• _Action item_
Whenever the word "interrupt" turns up in a line of the data below, copy that line.

• _Excerpted records_

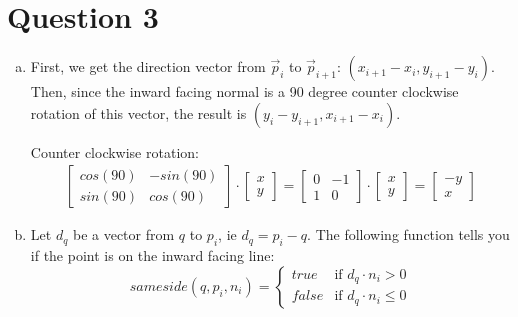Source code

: \documentclass{article} %
\begin{document}

\section{Question 3}

\begin{enumerate}[a)]

\item

First, we get the direction vector from $\vec{p}_i$ to $\vec{p}_{i+1}$: $(x_{i+1} - x_i, y_{i+1} - y_i)$. Then, since the inward facing normal is a 90 degree counter clockwise rotation of this vector, the result is $(y_i - y_{i+1}, x_{i+1} - x_i)$.

Counter clockwise rotation:
\begin{align*}
\left[
\begin{matrix}
cos(90) & -sin(90)\\
sin(90) & cos(90)
\end{matrix}
\right]
\cdot
\left[
\begin{matrix}
x\\
y
\end{matrix}
\right] = \left[
\begin{matrix}
0 & -1\\
1 & 0
\end{matrix}
\right]
\cdot
\left[
\begin{matrix}
x\\
y
\end{matrix}
\right] = \left[
\begin{matrix}
-y\\
x
\end{matrix}
\right]
\end{align*}

\item
Let $d_q$ be a vector from $q$ to $p_i$, ie $d_q = p_i - q$. The following function tells you if the point is on the inward facing line:
\[
sameside(q, p_i, n_i) =
\begin{cases}
true & \text{if } d_q \cdot n_i > 0\\
false & \text{if } d_q \cdot n_i \leq 0
\end{cases}
\]


\end{enumerate}
\end{document}
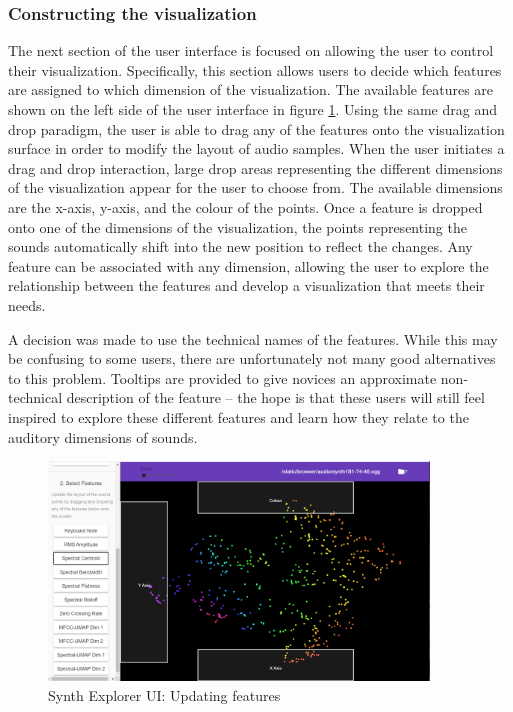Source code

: \subsubsection{Constructing the visualization}
The next section of the user interface is focused on allowing the user to control their visualization. Specifically, this section allows users to decide which features are assigned to which dimension of the visualization. The available features are shown on the left side of the user interface in figure \ref{fig:features}. Using the same drag and drop paradigm, the user is able to drag any of the features onto the visualization surface in order to modify the layout of audio samples. When the user initiates a drag and drop interaction, large drop areas representing the different dimensions of the visualization appear for the user to choose from. The available dimensions are the x-axis, y-axis, and the colour of the points. Once a feature is dropped onto one of the dimensions of the visualization, the points representing the sounds automatically shift into the new position to reflect the changes. Any feature can be associated with any dimension, allowing the user to explore the relationship between the features and develop a visualization that meets their needs.

A decision was made to use the technical names of the features. While this may be confusing to some users, there are unfortunately not many good alternatives to this problem. Tooltips are provided to give novices an approximate non-technical description of the feature -- the hope is that these users will still feel inspired to explore these different features and learn how they relate to the auditory dimensions of sounds.

\begin{figure}
    \centering
    \includegraphics[width=0.9\textwidth]{SynthExplore A.png}
    \caption{Synth Explorer UI: Updating features}
    \label{fig:features}
\end{figure}


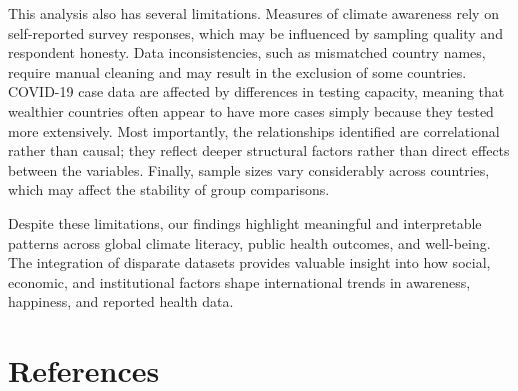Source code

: \documentclass[
]{article}
\begin{document}
This analysis also has several limitations. Measures of climate awareness rely on self-reported survey responses, which may be influenced by sampling quality and respondent honesty. Data inconsistencies, such as mismatched country names, require manual cleaning and may result in the exclusion of some countries. COVID-19 case data are affected by differences in testing capacity, meaning that wealthier countries often appear to have more cases simply because they tested more extensively. Most importantly, the relationships identified are correlational rather than causal; they reflect deeper structural factors rather than direct effects between the variables. Finally, sample sizes vary considerably across countries, which may affect the stability of group comparisons.

Despite these limitations, our findings highlight meaningful and interpretable patterns across global climate literacy, public health outcomes, and well-being. The integration of disparate datasets provides valuable insight into how social, economic, and institutional factors shape international trends in awareness, happiness, and reported health data.

\section{References}\label{references}
\end{document}

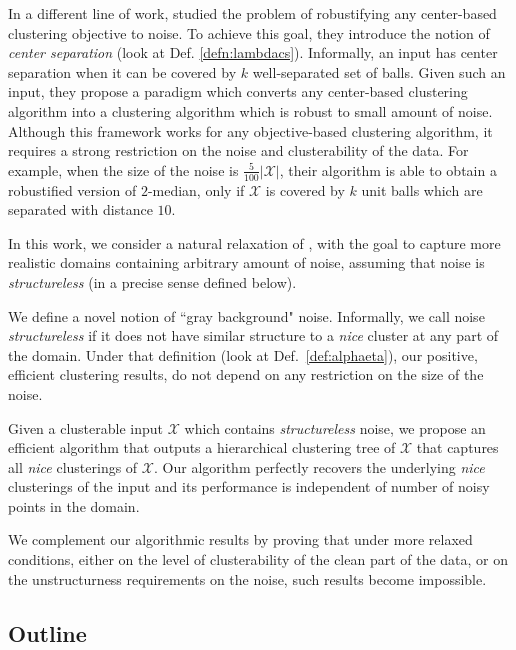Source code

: \documentclass[anon,12pt]{colt2016} %
\newcommand{\mc}{\mathcal}
\begin{document}
In a different line of work, \cite{ben2014clustering} studied the problem of robustifying any center-based clustering objective to noise. To achieve this goal, they introduce the notion of {\em center separation} (look at Def. \ref{defn:lambdacs}). Informally, an input has center separation when it can be covered by $k$ well-separated set of balls.
Given such an input, they propose a paradigm which converts any center-based clustering algorithm into a clustering algorithm which is robust to small amount of noise.
Although this framework works for any objective-based clustering algorithm, it requires a strong restriction on the noise and clusterability of the data. For example, when the size of the noise is $\frac{5}{100}|\mc X|$, their algorithm is able to obtain a robustified version of $2$-median, only if $\mc X$ is covered by $k$ unit balls which are separated with distance $10$. 


In this work, we consider a natural relaxation of \cite{balcan2012clustering, ben2014clustering}, with the goal to capture more realistic domains containing arbitrary amount of noise, assuming that noise is \emph{structureless} (in a precise sense defined below). 

We define a novel notion of ``gray background" noise. Informally, we call noise {\em structureless} if it does not have similar structure to a {\em nice} cluster at any part of the domain. Under that definition (look at Def.~\ref{def:alphaeta}), our positive, efficient clustering results, do not depend on any restriction on the size of the noise.

Given a clusterable input $\mc X$ which contains {\em structureless} noise, we propose an efficient algorithm that outputs a hierarchical clustering tree of $\mc X$ that captures all {\em nice} clusterings of $\mc X$. Our algorithm perfectly recovers the underlying {\em nice} clusterings of the input and its performance is independent of number of noisy points in the domain. 

We complement our algorithmic results by proving that under more relaxed conditions, either on the level of clusterability of the clean part of the data, or on the unstructurness requirements on the noise, such results become impossible. 


\subsection{Outline}
\end{document}
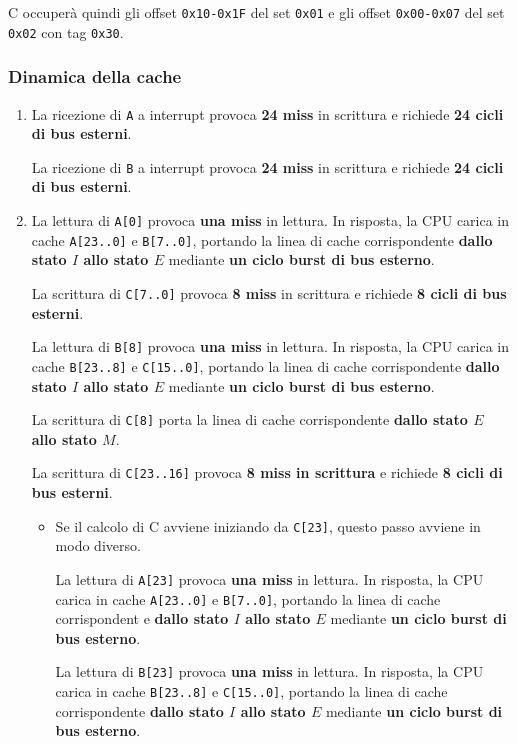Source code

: \documentclass[a4paper]{article}
\begin{document}
C occuperà quindi gli offset \texttt{0x10-0x1F} del set \texttt{0x01} e gli offset \texttt{0x00-0x07} del set \texttt{0x02} con tag \texttt{0x30}.


\subsubsection{Dinamica della cache}
\begin{enumerate}
\item La ricezione di \texttt{A} a interrupt provoca \textbf{24 miss} in scrittura e richiede \textbf{24 cicli di bus esterni}.

La ricezione di \texttt{B} a interrupt provoca \textbf{24 miss} in scrittura e richiede \textbf{24 cicli di bus esterni}.

\item La lettura di \texttt{A[0]} provoca \textbf{una miss} in lettura.
In risposta, la CPU carica in cache \texttt{A[23..0]} e \texttt{B[7..0]}, portando la linea di cache corrispondente \textbf{dallo stato $I$ allo stato $E$} mediante \textbf{un ciclo burst di bus esterno}.

La scrittura di \texttt{C[7..0]} provoca \textbf{8 miss} in scrittura e richiede \textbf{8 cicli di bus esterni}. 

La lettura di \texttt{B[8]} provoca \textbf{una miss} in lettura.
In risposta, la CPU carica in cache \texttt{B[23..8]} e \texttt{C[15..0]}, portando la linea di cache corrispondente \textbf{dallo stato $I$ allo stato $E$} mediante \textbf{un ciclo burst di bus esterno}.

La scrittura di \texttt{C[8]} porta la linea di cache corrispondente \textbf{dallo stato $E$ allo stato $M$}.

La scrittura di \texttt{C[23..16]} provoca \textbf{8 miss in scrittura} e richiede \textbf{8 cicli di bus esterni}.

\begin{itemize}
\item Se il calcolo di C avviene iniziando da \texttt{C[23]}, questo passo avviene in modo diverso.

La lettura di \texttt{A[23]}  provoca \textbf{una miss} in lettura.
In risposta, la CPU carica in cache \texttt{A[23..0]} e \texttt{B[7..0]}, portando la linea di cache corrispondent
e \textbf{dallo stato $I$ allo stato $E$} mediante \textbf{un ciclo burst di bus esterno}.

La lettura di \texttt{B[23]} provoca \textbf{una miss} in lettura.
In risposta, la CPU carica in cache \texttt{B[23..8]} e \texttt{C[15..0]}, portando la linea di cache corrispondente \textbf{dallo stato $I$ allo stato $E$} mediante \textbf{un ciclo burst di bus esterno}.


\end{itemize}
\end{enumerate}
\end{document}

• _Answer box_
\item La ricezione di \texttt{A} a interrupt provoca \textbf{24 miss} in scrittura e richiede \textbf{24 cicli di bus esterni}.
La ricezione di \texttt{B} a interrupt provoca \textbf{24 miss} in scrittura e richiede \textbf{24 cicli di bus esterni}.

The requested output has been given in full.